My cousin Terry and her husband Allan who live more than an hour away from me drove over 150 miles one day to get me some vegan ice cream and bring me some homemade soup.  Since I am on a strict plant based diet, I have lost a lot of weight.  As such, Terry wants to make sure I put on a few pounds to reach a healthier weight.  I am not alone.

This week, my friend Judy went with me to my future home to help me choose paint , carpet and tile colors.  I have been in such a daze lately, I was pretty much useless in making my choices.  However, Judy is so good at asking questions and taking notes, I knew I didn’t have to worry about remembering what I decided, plus I was lucky to have her expert opinion on color selections.   I was not alone.

Yesterday, my rabbit chewed through my computer power cord, rendering the PC useless when the battery wore down.  Since I am so dependent on my computer and I knew it would take days for me to get a new power adapter, I reached out to my friend Bob, a former co-worker of mine from IBM.  He offered to strip and tape the chewed cable to make it functional again.  Once again, I was not alone.

I am so grateful for having these people in my life.  They may consider their help to be no big deal.  However,  what they all have done for me is HUGE.  As I have said many times before, I will always be lonely without Steve, but I will never be alone.





“The Beauty is in the Balance”.

These were words Steve so firmly believed in and he tried his best to find balance throughout his life.  Steve taught so many others to find their own balance, both in their sport and in their lives.   We now know, not unlike as it is in the “shoemaker’s children” proverb,  Steve struggled greatly  in his final years before he died by suicide, trying to find his own equilibrium.

On a daily basis, I too still grapple with finding my footing in life, both from a physical as well as an emotional perspective.   For many years, as a dancer, I took my good physical balance for granted, never realizing that someday it would be taken away from me by a progressive, incurable disease.  Although I am thankful for what I still have, I will always miss what I had worked on for so many years, which is now another loss I grieve.

From an emotional and mental balance perspective, even though I have recently made some decisions to try and help me bring back stability to my life, every day is still a struggle for me.  However,  I am encouraged when people tell me they think I am strong or I inspire them.   Little do they know, I am so afraid I will never find a new “normal” and that the rest of my life will be filled with instability and unevenness.

Steve was a wise man and he taught me so much.  I can almost hear him whispering in my ear, telling me to keep searching  for that beauty in the balance, and by doing so, everything will turn out to be okay.


The Next Chapter….


The time has come for me to start a new chapter in my life.

I am just plodding through every day now, always waking up in a life that is so routine to me.  What is obviously missing is Steve, my best friend and soul mate of over 33 years, who died by suicide on 3/15/2015.  For those 33 years, I was blessed to share my  life with the most amazing man and I was immersed in Steve’s life,  loving everything it had to offer.  He showed me so many wonderful things and we had a loving, fun filled life for so many years.   Of course, things were not always perfect, however, as I reflect, I realize that we had an incredible foundation of love and respect for one another that was apparent to anyone who knew us.

Now, I must carve my own path alone.  For the past 22 months, I have been trying to find purpose and make sense of the sad circumstances of Steve’s death.  I am now finally coming to accept that Steve is never again going to walk through the  front door of our house and we will never grow old together and share the same pillow.

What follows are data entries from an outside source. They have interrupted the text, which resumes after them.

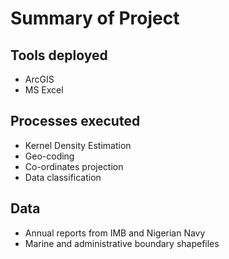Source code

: # Summary of Project

## Tools deployed
- ArcGIS
- MS Excel

## Processes executed
- Kernel Density Estimation
- Geo-coding
- Co-ordinates projection
- Data classification

## Data 
- Annual reports from IMB and Nigerian Navy
- Marine and administrative boundary shapefiles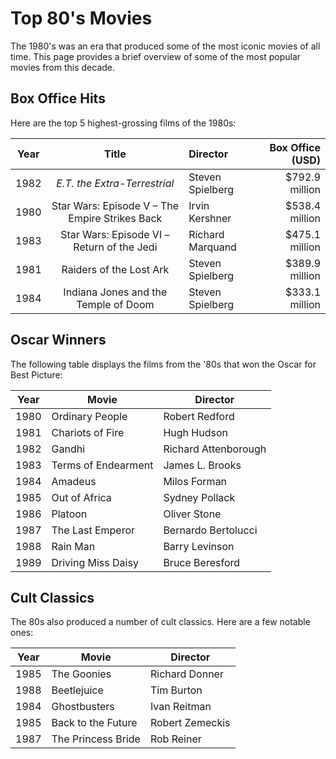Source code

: # Top 80's Movies

The 1980's was an era that produced some of the most iconic movies of all time. This page provides a brief overview of some of the most popular movies from this decade.

## Box Office Hits

Here are the top 5 highest-grossing films of the 1980s:

| Year |                     Title                      | Director          |  Box Office (USD) |
|------|:----------------------------------------------:|:------------------|------------------:|
| 1982 |          *E.T. the Extra-Terrestrial*          | Steven Spielberg  |    $792.9 million |
| 1980 | Star Wars: Episode V – The Empire Strikes Back | Irvin Kershner    |    $538.4 million |
| 1983 |   Star Wars: Episode VI – Return of the Jedi   | Richard Marquand  |    $475.1 million |
| 1981 |            Raiders of the Lost Ark             | Steven Spielberg  |    $389.9 million |
| 1984 |      Indiana Jones and the Temple of Doom      | Steven Spielberg  |    $333.1 million |

## Oscar Winners

The following table displays the films from the '80s that won the Oscar for Best Picture:

| Year | Movie               | Director              |
|------|---------------------|-----------------------|
| 1980 | Ordinary People     | Robert Redford        |
| 1981 | Chariots of Fire    | Hugh Hudson           |
| 1982 | Gandhi              | Richard Attenborough  |
| 1983 | Terms of Endearment | James L. Brooks       |
| 1984 | Amadeus             | Milos Forman          |
| 1985 | Out of Africa       | Sydney Pollack        |
| 1986 | Platoon             | Oliver Stone          |
| 1987 | The Last Emperor    | Bernardo Bertolucci   |
| 1988 | Rain Man            | Barry Levinson        |
| 1989 | Driving Miss Daisy  | Bruce Beresford       |

## Cult Classics

The 80s also produced a number of cult classics. Here are a few notable ones:

| Year | Movie              | Director        |
|------|--------------------|-----------------|
| 1985 | The Goonies        | Richard Donner  |
| 1988 | Beetlejuice        | Tim Burton      |
| 1984 | Ghostbusters       | Ivan Reitman    |
| 1985 | Back to the Future | Robert Zemeckis |
| 1987 | The Princess Bride | Rob Reiner      |
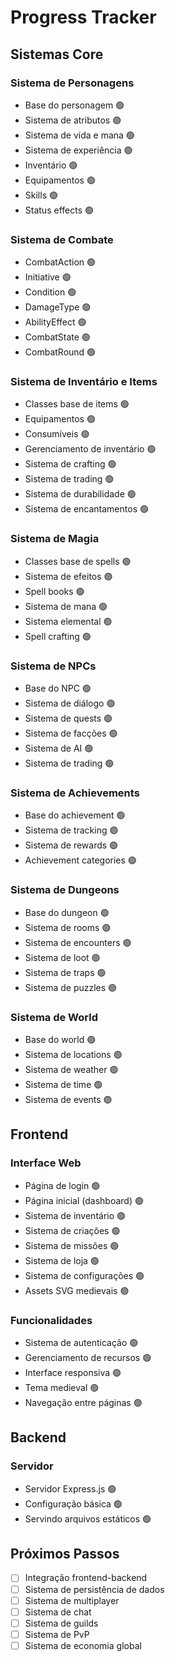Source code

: # Progress Tracker

## Sistemas Core

### Sistema de Personagens
- Base do personagem 🟢
- Sistema de atributos 🟢
- Sistema de vida e mana 🟢
- Sistema de experiência 🟢
- Inventário 🟢
- Equipamentos 🟢
- Skills 🟢
- Status effects 🟢

### Sistema de Combate
- CombatAction 🟢
- Initiative 🟢
- Condition 🟢
- DamageType 🟢
- AbilityEffect 🟢
- CombatState 🟢
- CombatRound 🟢

### Sistema de Inventário e Items
- Classes base de items 🟢
- Equipamentos 🟢
- Consumíveis 🟢
- Gerenciamento de inventário 🟢
- Sistema de crafting 🟢
- Sistema de trading 🟢
- Sistema de durabilidade 🟢
- Sistema de encantamentos 🟢

### Sistema de Magia
- Classes base de spells 🟢
- Sistema de efeitos 🟢
- Spell books 🟢
- Sistema de mana 🟢
- Sistema elemental 🟢
- Spell crafting 🟢

### Sistema de NPCs
- Base do NPC 🟢
- Sistema de diálogo 🟢
- Sistema de quests 🟢
- Sistema de facções 🟢
- Sistema de AI 🟢
- Sistema de trading 🟢

### Sistema de Achievements
- Base do achievement 🟢
- Sistema de tracking 🟢
- Sistema de rewards 🟢
- Achievement categories 🟢

### Sistema de Dungeons
- Base do dungeon 🟢
- Sistema de rooms 🟢
- Sistema de encounters 🟢
- Sistema de loot 🟢
- Sistema de traps 🟢
- Sistema de puzzles 🟢

### Sistema de World
- Base do world 🟢
- Sistema de locations 🟢
- Sistema de weather 🟢
- Sistema de time 🟢
- Sistema de events 🟢

## Frontend

### Interface Web
- Página de login 🟢
- Página inicial (dashboard) 🟢
- Sistema de inventário 🟢
- Sistema de criações 🟢
- Sistema de missões 🟢
- Sistema de loja 🟢
- Sistema de configurações 🟢
- Assets SVG medievais 🟢

### Funcionalidades
- Sistema de autenticação 🟢
- Gerenciamento de recursos 🟢
- Interface responsiva 🟢
- Tema medieval 🟢
- Navegação entre páginas 🟢

## Backend

### Servidor
- Servidor Express.js 🟢
- Configuração básica 🟢
- Servindo arquivos estáticos 🟢

## Próximos Passos

- [ ] Integração frontend-backend
- [ ] Sistema de persistência de dados
- [ ] Sistema de multiplayer
- [ ] Sistema de chat
- [ ] Sistema de guilds
- [ ] Sistema de PvP
- [ ] Sistema de economia global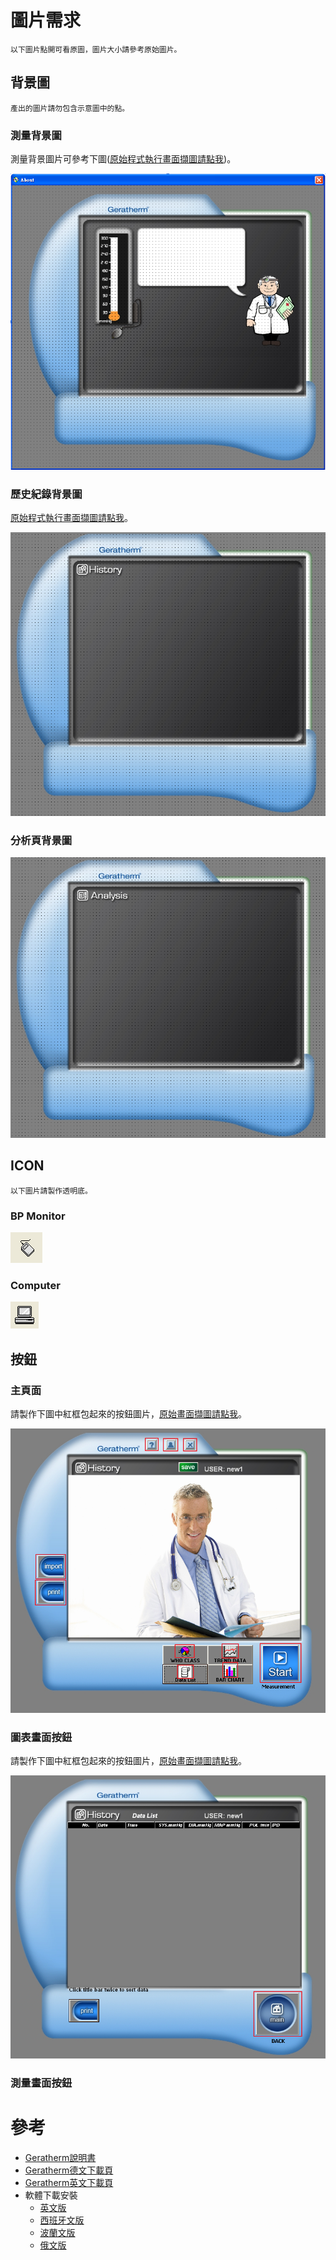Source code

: 


# 圖片需求

`以下圖片點開可看原圖，圖片大小請參考原始圖片。`

## 背景圖

`產出的圖片請勿包含示意圖中的點。`

### 測量背景圖

測量背景圖片可參考下圖([原始程式執行畫面擷圖請點我](img/welcome.png))。

![welcome](img/welcome-withoutword.png)


### 歷史紀錄背景圖

[原始程式執行畫面擷圖請點我](img/history.png)。

![history](img/history-withoutword.png)


### 分析頁背景圖

![analysis](img/analysis-withoutword.png)


## ICON

`以下圖片請製作透明底。`

### BP Monitor

![bpmonitor](img/bpmonitor.png)


### Computer

![computer](img/computer.png)


## 按鈕

### 主頁面

請製作下圖中紅框包起來的按鈕圖片，[原始畫面擷圖請點我](img/mainpage.png)。

![mainpage-btn](img/mainpage-btn.png)


### 圖表畫面按鈕

請製作下圖中紅框包起來的按鈕圖片，[原始畫面擷圖請點我](img/history.png)。

![history-btn](img/history-btn.png)


### 測量畫面按鈕





# 參考

* [Geratherm說明書](http://geratherm.de/download/desktop-2-0-software-instructions.pdf)
* [Geratherm德文下載頁](http://geratherm.de/diagnostik/downloadbereich/)
* [Geratherm英文下載頁](http://geratherm.de/en/diagnostic/download-area/)
* 軟體下載安裝
  * [英文版](http://geratherm.de/download/setupGB.exe)
  * [西班牙文版](http://geratherm.de/download/setupES.exe)
  * [波蘭文版](http://geratherm.de/download/setupPL.exe)
  * [俄文版](http://geratherm.de/download/setupRU.exe)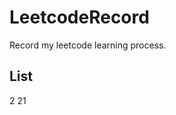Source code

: <!--
 * @Author: Chandler Lo
 * @Date: 2020-02-28 10:23:16
 * @LastEditTime: 2020-02-28 10:25:49
 * @LastEditors: Please set LastEditors
 * @Description: In User Settings Edit
 * @FilePath: /LeetcodeRecord/README.md
 -->
# LeetcodeRecord
Record my leetcode learning process.

## List
2 21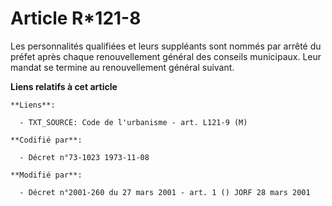 # Article R*121-8

Les personnalités qualifiées et leurs suppléants sont nommés par arrêté du préfet après chaque renouvellement général des
conseils municipaux. Leur mandat se termine au renouvellement général suivant.

**Liens relatifs à cet article**

	**Liens**:

	  - TXT_SOURCE: Code de l'urbanisme - art. L121-9 (M)

	**Codifié par**:

	  - Décret n°73-1023 1973-11-08

	**Modifié par**:

	  - Décret n°2001-260 du 27 mars 2001 - art. 1 () JORF 28 mars 2001
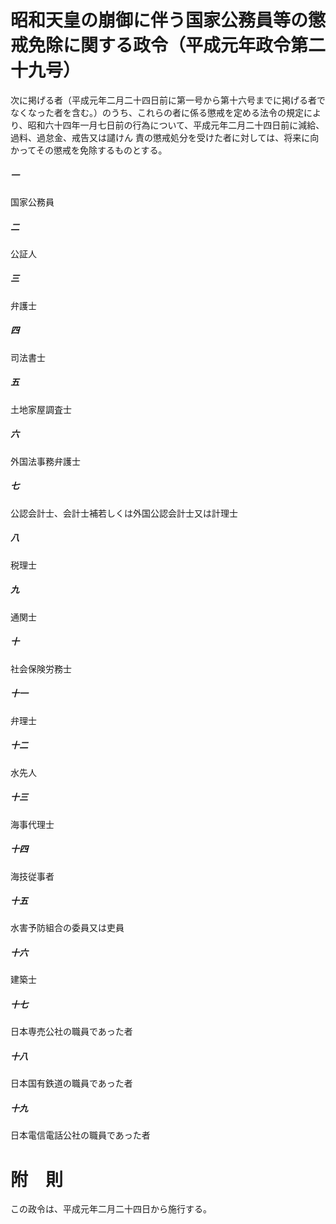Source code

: # 昭和天皇の崩御に伴う国家公務員等の懲戒免除に関する政令（平成元年政令第二十九号）
次に掲げる者（平成元年二月二十四日前に第一号から第十六号までに掲げる者でなくなった者を含む。）のうち、これらの者に係る懲戒を定める法令の規定により、昭和六十四年一月七日前の行為について、平成元年二月二十四日前に減給、過料、過怠金、戒告又は譴けん
責の懲戒処分を受けた者に対しては、将来に向かってその懲戒を免除するものとする。
##### 一
国家公務員
##### 二
公証人
##### 三
弁護士
##### 四
司法書士
##### 五
土地家屋調査士
##### 六
外国法事務弁護士
##### 七
公認会計士、会計士補若しくは外国公認会計士又は計理士
##### 八
税理士
##### 九
通関士
##### 十
社会保険労務士
##### 十一
弁理士
##### 十二
水先人
##### 十三
海事代理士
##### 十四
海技従事者
##### 十五
水害予防組合の委員又は吏員
##### 十六
建築士
##### 十七
日本専売公社の職員であった者
##### 十八
日本国有鉄道の職員であった者
##### 十九
日本電信電話公社の職員であった者
# 附　則
この政令は、平成元年二月二十四日から施行する。
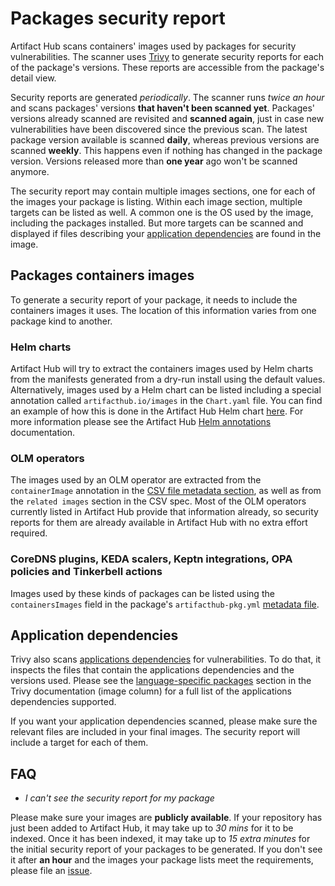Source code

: # Packages security report

Artifact Hub scans containers' images used by packages for security vulnerabilities. The scanner uses [Trivy](https://github.com/aquasecurity/trivy) to generate security reports for each of the package's versions. These reports are accessible from the package's detail view.

Security reports are generated *periodically*. The scanner runs *twice an hour* and scans packages' versions **that haven't been scanned yet**. Packages' versions already scanned are revisited and **scanned again**, just in case new vulnerabilities have been discovered since the previous scan. The latest package version available is scanned **daily**, whereas previous versions are scanned **weekly**. This happens even if nothing has changed in the package version. Versions released more than **one year** ago won't be scanned anymore.

The security report may contain multiple images sections, one for each of the images your package is listing. Within each image section, multiple targets can be listed as well. A common one is the OS used by the image, including the packages installed. But more targets can be scanned and displayed if files describing your [application dependencies](#application-dependencies) are found in the image.

## Packages containers images

To generate a security report of your package, it needs to include the containers images it uses. The location of this information varies from one package kind to another.

### Helm charts

Artifact Hub will try to extract the containers images used by Helm charts from the manifests generated from a dry-run install using the default values. Alternatively, images used by a Helm chart can be listed including a special annotation called `artifacthub.io/images` in the `Chart.yaml` file. You can find an example of how this is done in the Artifact Hub Helm chart [here](https://github.com/artifacthub/hub/blob/a3ffcb7cee0aa3923c3e4cf9bcf8ac0f2f437a2b/charts/artifact-hub/Chart.yaml#L25-L34). For more information please see the Artifact Hub [Helm annotations](https://github.com/artifacthub/hub/blob/master/docs/helm_annotations.md) documentation.

### OLM operators

The images used by an OLM operator are extracted from the `containerImage` annotation in the [CSV file metadata section](https://github.com/operator-framework/community-operators/blob/master/docs/packaging-required-fields.md), as well as from the `related images` section in the CSV spec. Most of the OLM operators currently listed in Artifact Hub provide that information already, so security reports for them are already available in Artifact Hub with no extra effort required.

### CoreDNS plugins, KEDA scalers, Keptn integrations, OPA policies and Tinkerbell actions

Images used by these kinds of packages can be listed using the `containersImages` field in the package's `artifacthub-pkg.yml` [metadata file](https://github.com/artifacthub/hub/blob/master/docs/metadata/artifacthub-pkg.yml).

## Application dependencies

Trivy also scans [applications dependencies](https://aquasecurity.github.io/trivy/v0.21.2/vulnerability/detection/language/) for vulnerabilities. To do that, it inspects the files that contain the applications dependencies and the versions used. Please see the [language-specific packages](https://aquasecurity.github.io/trivy/v0.21.2/vulnerability/detection/language/) section in the Trivy documentation (image column) for a full list of the applications dependencies supported.

If you want your application dependencies scanned, please make sure the relevant files are included in your final images. The security report will include a target for each of them.

## FAQ

- *I can't see the security report for my package*

Please make sure your images are **publicly available**. If your repository has just been added to Artifact Hub, it may take up to *30 mins* for it to be indexed. Once it has been indexed, it may take up to *15 extra minutes* for the initial security report of your packages to be generated. If you don't see it after **an hour** and the images your package lists meet the requirements, please file an [issue](https://github.com/artifacthub/hub/issues).
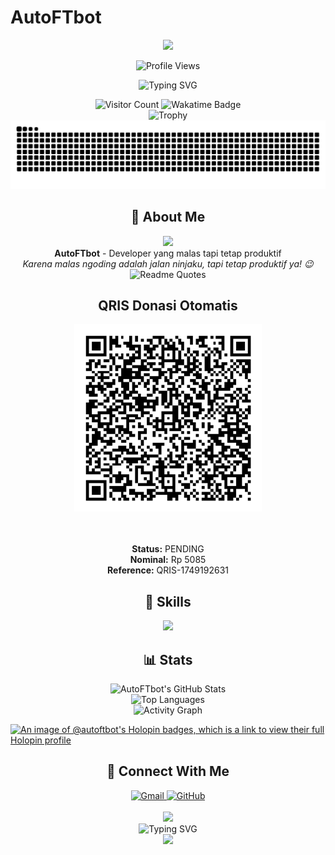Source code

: # AutoFTbot
<p align="center">
  <img src="https://capsule-render.vercel.app/api?type=waving&amp;color=7A92B8&amp;height=200&amp;section=header&text=AutoFTbot&fontSize=90&animation=fadeIn&fontAlignY=35&desc=Malas%20Ngoding%20Adalah%20Jalan%20Ninjaku&descAlignY=55&descAlign=50&descSize=25&fontColor=ffffff&descColor=ffffff&customColorList=7A92B8" />
</p>

<div align="center">
  <img src="https://profile-counter.glitch.me/AutoFTbot/count.svg" alt="Profile Views" />
</div>

<p align="center">
  <img src="https://readme-typing-svg.herokuapp.com?font=JetBrains+Mono&weight=600&size=30&duration=3000&pause=1000&color=7A92B8&center=true&vCenter=true&width=435&lines=JUMLAH+ORANG+GABUT;MAU+NGAPAIN;SI+BANG" alt="Typing SVG" />
</p>

<div align="center">
  <img src="https://komarev.com/ghpvc/?username=AutoFTbot&label=Visitor&color=7A92B8&style=for-the-badge" alt="Visitor Count" />
  <img src="https://wakatime.com/badge/user/eebb3dd8-d9b2-40de-9b88-6fd6cac99dbc.svg?style=for-the-badge" alt="Wakatime Badge" />
</div>

<div align="center">
  <img src="https://github-profile-trophy.vercel.app/?username=AutoFTbot&theme=radical&no-frame=true&row=1&column=7" alt="Trophy" />
</div>

<div align="center">
  <img src="https://github.com/AutoFTbot/AutoFTbot/blob/output/github-contribution-grid-snake-dark.svg" alt="Snake animation" />
</div>

<h2 align="center">👋 About Me</h2>

<div align="center">
  <img src="https://media.giphy.com/media/L1R1tvI9svkIWwpVYr/giphy.gif" width="200" />
  <br>
  <strong>AutoFTbot</strong> - Developer yang malas tapi tetap produktif
  <br>
  <i>Karena malas ngoding adalah jalan ninjaku, tapi tetap produktif ya! 😉</i>
</div>

<div align="center">
  <img src="https://quotes-github-readme.vercel.app/api?type=horizontal&theme=radical" alt="Readme Quotes" />
</div>

<!-- QRIS_START -->
<!-- QRIS_START -->
<div align="center">

<h2>QRIS Donasi Otomatis</h2>

<img src="qris.png" alt="QRIS" width="300" />

<br><br>
<strong>Status:</strong> PENDING  
<strong>Nominal:</strong> Rp 5085  
<strong>Reference:</strong> QRIS-1749192631

</div>
<!-- QRIS_END -->
<!-- QRIS_END -->
<!-- QRIS_END -->
<!-- QRIS_END -->
<!-- QRIS_END -->
<!-- QRIS_END -->
<!-- QRIS_END -->
<!-- QRIS_END -->

<h2 align="center">🎯 Skills</h2>

<div align="center">
  <img src="https://skillicons.dev/icons?i=python,javascript,react,nodejs,html,css,git" />
</div>

<h2 align="center">📊 Stats</h2>

<div align="center">
  <img src="https://github-readme-stats.vercel.app/api?username=AutoFTbot&show_icons=true&theme=radical&hide_border=true&bg_color=20232a&icon_color=ff0000&title_color=7A92B8&text_color=ffffff&ring_color=ff0000" alt="AutoFTbot's GitHub Stats" />
</div>

<div align="center">
  <img src="https://github-readme-stats.vercel.app/api/top-langs/?username=AutoFTbot&layout=donut&theme=radical&hide_border=true&bg_color=20232a&title_color=7A92B8&text_color=ffffff" alt="Top Languages" />
</div>

<div align="center">
  <img src="https://github-readme-activity-graph.vercel.app/graph?username=AutoFTbot&theme=redical&hide_border=true&bg_color=20232a&color=ff0000&line=ff0000&point=ff0000&area=true&hide_title=true&area_color=ff000033" alt="Activity Graph" />
</div>

[![An image of @autoftbot's Holopin badges, which is a link to view their full Holopin profile](https://holopin.me/autoftbot)](https://holopin.io/@autoftbot)

<h2 align="center">🤝 Connect With Me</h2>

<div align="center">
  <a href="mailto:autoftbot.dev@gmail.com">
    <img src="https://img.shields.io/badge/Gmail-D14836?style=for-the-badge&logo=gmail&logoColor=white" alt="Gmail" />
  </a>
  <a href="https://github.com/AutoFTbot/AutoFTbot/issues">
    <img src="https://img.shields.io/badge/GitHub-100000?style=for-the-badge&logo=github&logoColor=white" alt="GitHub" />
  </a>
</div>

<br>

<div align="center">
  <img src="https://media.giphy.com/media/M9gbBd9nbDrOTu1Mqx/giphy.gif" width="100">
</div>

<div align="center">
  <img src="https://readme-typing-svg.herokuapp.com?font=JetBrains+Mono&weight=500&size=25&pause=1000&color=7A92B8&center=true&vCenter=true&width=435&lines=KEEP+CALM+AND+BE+LAZY;TAPI+TETAP+PRODUKTIF" alt="Typing SVG" />
</div>

<div align="center">
  <img src="https://capsule-render.vercel.app/api?type=waving&color=7A92B8&height=120&section=footer&text=Made%20with%20❤️%20by%20AutoFTbot&fontSize=20&fontColor=ffffff&animation=twinkling&descSize=25&fontAlignY=80" />
</div>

Of course, this tears my heart apart every time I think about it.  I know the pain of his loss will be with me for the rest of my life.  But, staying in the same house with so many memories of our life together, is not allowing me to grow as a person, rather, it feels like I am just waiting to die so I can see Steve again in the afterlife.  It is time for me to move on and chart my own course here on earth.  Steve’s world and the world we shared together  is no longer my world.

Being a creature of habit, I was never a big fan of change.  However, change is inevitable, whether we like it or not.   Rather than wait for change to force itself upon me, I plan to make a change in my life on my own terms while I still have my mental faculties and I am physically able to do so.   My health is slowly failing, whether caused by grief or just getting old, I don’t know.  So that I do not become a burden to my friends, it is important that I plan for my future.  As such, I am researching some alternate living options.  Taking care of a house on my own is becoming too much for me to handle.  Although Steve and I together used to joke that we had no business owning a house since neither of us were handy, together, we would always figure out how to solve problems.  Now it is just me.

The  sad chapter of the last few years of my life has ended  and I as I begin my next chapter, I look forward to change, probably for the first time in my life.

This post is also featured on www.OurSideofSuicide.com, a blog offering hope,comfort and support to those who have lost a loved one to suicide.



Just when you think you are making headway in your life, something will always manage to come along and smack you in the face.

Recently, someone (a non verified purchaser) posted an anonymous  “review” on amazon.com for Slipped Away.   Then the same exact words were posted by a name I never heard of as a comment to a 5 star review.     It was not a review, but rather a personal attack on me.  The words that were used bear the signature and tone of someone who has tried to malign me in social media in the past about Slipped Away, so I have a good idea as to who may have done this “review”.  What was said was so cruel and heartless, it makes me pity the person who wrote it as he/she is still filled with so much hatred and misery, that it will eventually destroy them.   How a human being can be so insensitive and vicious to another human being, especially the life partner and soul mate  of someone who took their own life  is beyond me.  I can only conclude they too must suffer from mental illness.  Unlike Steve, who turned his mental anguish against himself, this person seems to externalize their mental pain by attacking others and attempting to defame others  with baseless lies.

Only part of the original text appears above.